Self-Commissioning of Synchronous Reluctance Motor at Standstill With Inverter Nonlinearity and Resistance Error Compensation

The accuracy of the self-commissioning method for synchronous reluctance motor (SynRM) is reduced by various errors, mainly caused by inverter nonlinearity and resistance error. Generally, the fitting method is used in data post-processing for error suppression, but it still suffers from selecting exact fitting functions. This paper investigates the identification and compensation methods of these errors during testing for standstill self-commissioning. Firstly, the analytical formulations of the self-commissioning errors related to these errors are derived, in which the effects of zero-axis voltage and the thermal losses caused by signal injection are considered.

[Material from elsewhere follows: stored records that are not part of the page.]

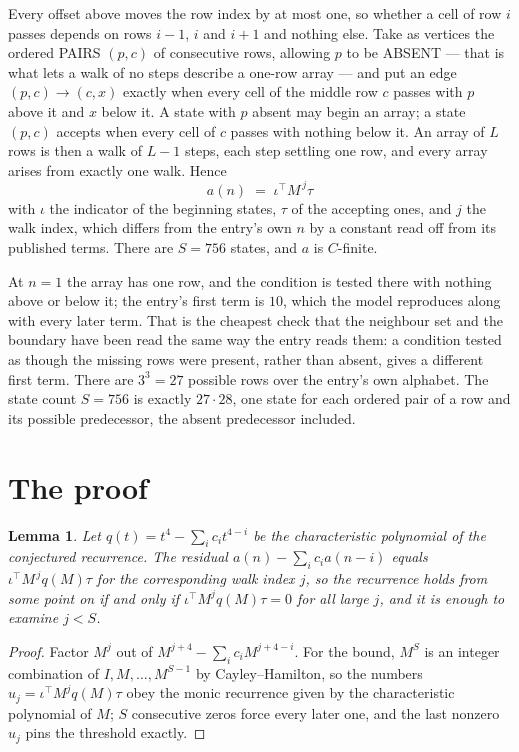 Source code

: \documentclass[11pt,a4paper]{article}
\theoremstyle{plain}
\newtheorem{lemma}[theorem]{Lemma}
\theoremstyle{definition}
\begin{document}
Every offset above moves the row index by at most one, so whether a cell of row $i$ passes
depends on rows $i-1$, $i$ and $i+1$ and nothing else. Take as vertices the ordered PAIRS
$(p,c)$ of consecutive rows, allowing $p$ to be ABSENT --- that is what lets a walk of no steps
describe a one-row array --- and put an edge $(p,c)\to(c,x)$ exactly when every cell of the
middle row $c$ passes with $p$ above it and $x$ below it. A state with $p$ absent may begin an
array; a state $(p,c)$ accepts when every cell of $c$ passes with nothing below it. An array of
$L$ rows is then a walk of $L-1$ steps, each step settling one row, and every array arises from
exactly one walk. Hence
\[
a(n)\;=\;\iota^{\!\top}M^{\,j}\tau
\]
with $\iota$ the indicator of the beginning states, $\tau$ of the accepting ones, and $j$ the
walk index, which differs from the entry's own $n$ by a constant read off from its published
terms. There are $S=756$ states, and $a$ is $C$-finite.

At $n=1$ the array has one row, and
the condition is tested there with nothing above or below it; the entry's first term is
$10$, which the model reproduces along with every later term. That is the cheapest check
that the neighbour set and the boundary have been read the same way the entry reads them: a
condition tested as though the missing rows were present, rather than absent, gives a different
first term. There are $3^{3}=27$ possible rows over the entry's own alphabet. The state count $S=756$ is exactly $27\cdot28$,
one state for each ordered pair of a row and its possible predecessor, the absent predecessor
included.

\section{The proof}

\begin{lemma}\label{lem:crit}
Let $q(t)=t^{4}-\sum_i c_it^{4-i}$ be the characteristic polynomial of the
conjectured recurrence. The residual $a(n)-\sum_ic_ia(n-i)$ equals
$\iota^{\!\top}M^{\,j}q(M)\tau$ for the corresponding walk index $j$, so the recurrence
holds from some point on if and only if $\iota^{\!\top}M^{j}q(M)\tau=0$ for all large $j$,
and it is enough to examine $j<S$.
\end{lemma}

\begin{proof}
Factor $M^{j}$ out of $M^{j+4}-\sum_ic_iM^{j+4-i}$. For the bound, $M^{S}$
is an integer combination of $I,M,\dots,M^{S-1}$ by Cayley--Hamilton, so the numbers
$u_j=\iota^{\!\top}M^{j}q(M)\tau$ obey the monic recurrence given by the characteristic
polynomial of $M$; $S$ consecutive zeros force every later one, and the last nonzero $u_j$
pins the threshold exactly.
\end{proof}
\end{document}
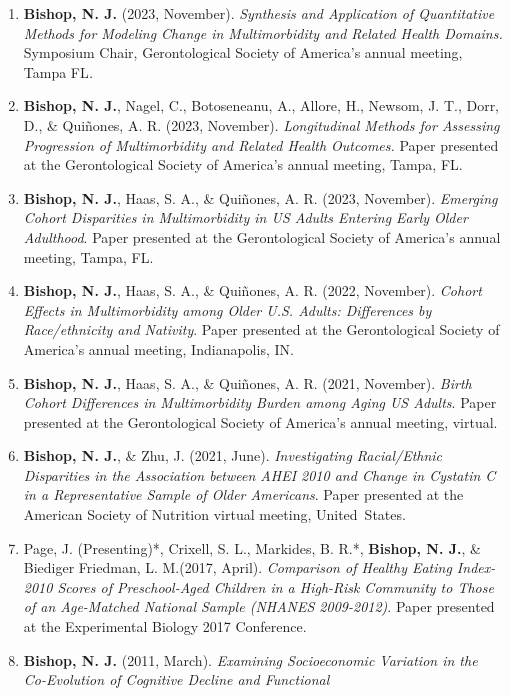 \documentclass[
]{article}
\begin{document}
\begin{enumerate}
\def\labelenumi{\arabic{enumi}.}
\item
  \textbf{Bishop, N. J.} (2023, November). \emph{Synthesis and
  Application of Quantitative Methods for Modeling Change in
  Multimorbidity and Related Health Domains.} Symposium Chair,
  Gerontological Society of America's annual meeting, Tampa FL\emph{.}
\item
  \textbf{Bishop, N. J.}, Nagel, C., Botoseneanu, A., Allore, H.,
  Newsom, J. T., Dorr, D., \& Quiñones, A. R. (2023, November).
  \emph{Longitudinal Methods for Assessing Progression of Multimorbidity
  and Related Health Outcomes.} Paper presented at the Gerontological
  Society of America's annual meeting, Tampa, FL.
\item
  \textbf{Bishop, N. J.}, Haas, S. A., \& Quiñones, A. R. (2023,
  November). \emph{Emerging Cohort Disparities in Multimorbidity in US
  Adults Entering Early Older Adulthood}. Paper presented at the
  Gerontological Society of America's annual meeting, Tampa, FL.
\item
  \textbf{Bishop, N. J.}, Haas, S. A., \& Quiñones, A. R. (2022,
  November). \emph{Cohort Effects in Multimorbidity among Older U.S.
  Adults: Differences by Race/ethnicity and Nativity}. Paper presented
  at the Gerontological Society of America's annual meeting,
  Indianapolis, IN.
\item
  \textbf{Bishop, N. J.}, Haas, S. A., \& Quiñones, A. R. (2021,
  November). \emph{Birth Cohort Differences in Multimorbidity Burden
  among Aging US Adults}. Paper presented at the Gerontological Society
  of America's annual meeting, virtual.
\item
  \textbf{Bishop, N. J.}, \& Zhu, J. (2021, June). \emph{Investigating
  Racial/Ethnic Disparities in the Association between AHEI 2010 and
  Change in Cystatin C in a Representative Sample of Older Americans}.
  Paper presented at the American Society of Nutrition virtual meeting,
  United~States.
\item
  Page, J. (Presenting)*, Crixell, S. L., Markides, B. R.*,
  \textbf{Bishop, N. J.}, \& Biediger Friedman, L. M.(2017, April).
  \emph{Comparison of Healthy Eating Index-2010 Scores of Preschool-Aged
  Children in a High-Risk Community to Those of an Age-Matched National
  Sample (NHANES 2009-2012)}. Paper presented at the Experimental
  Biology 2017 Conference.
\item
  \textbf{Bishop, N. J.} (2011, March). \emph{Examining Socioeconomic
  Variation in the Co-Evolution of Cognitive Decline and Functional
}
\end{enumerate}
\end{document}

The conditions for error elimination and the limitations of error suppression using data post-processing methods are pointed out. Subsequently, two error identification procedures are added to optimize the self-commissioning method. One estimates the voltage error caused by inverter nonlinearity using a step current injection method, in which the identification method is optimized to avoid accuracy degradation due to zero-axis voltage. The other one estimates the resistance error caused by bipolar voltage injection. With the error compensation during testing, the self-commissioning accuracy is improved without using fitting for error suppression in data post-processing. The effectiveness of the proposed self-commissioning method is validated on a 3-kW SynRM drive.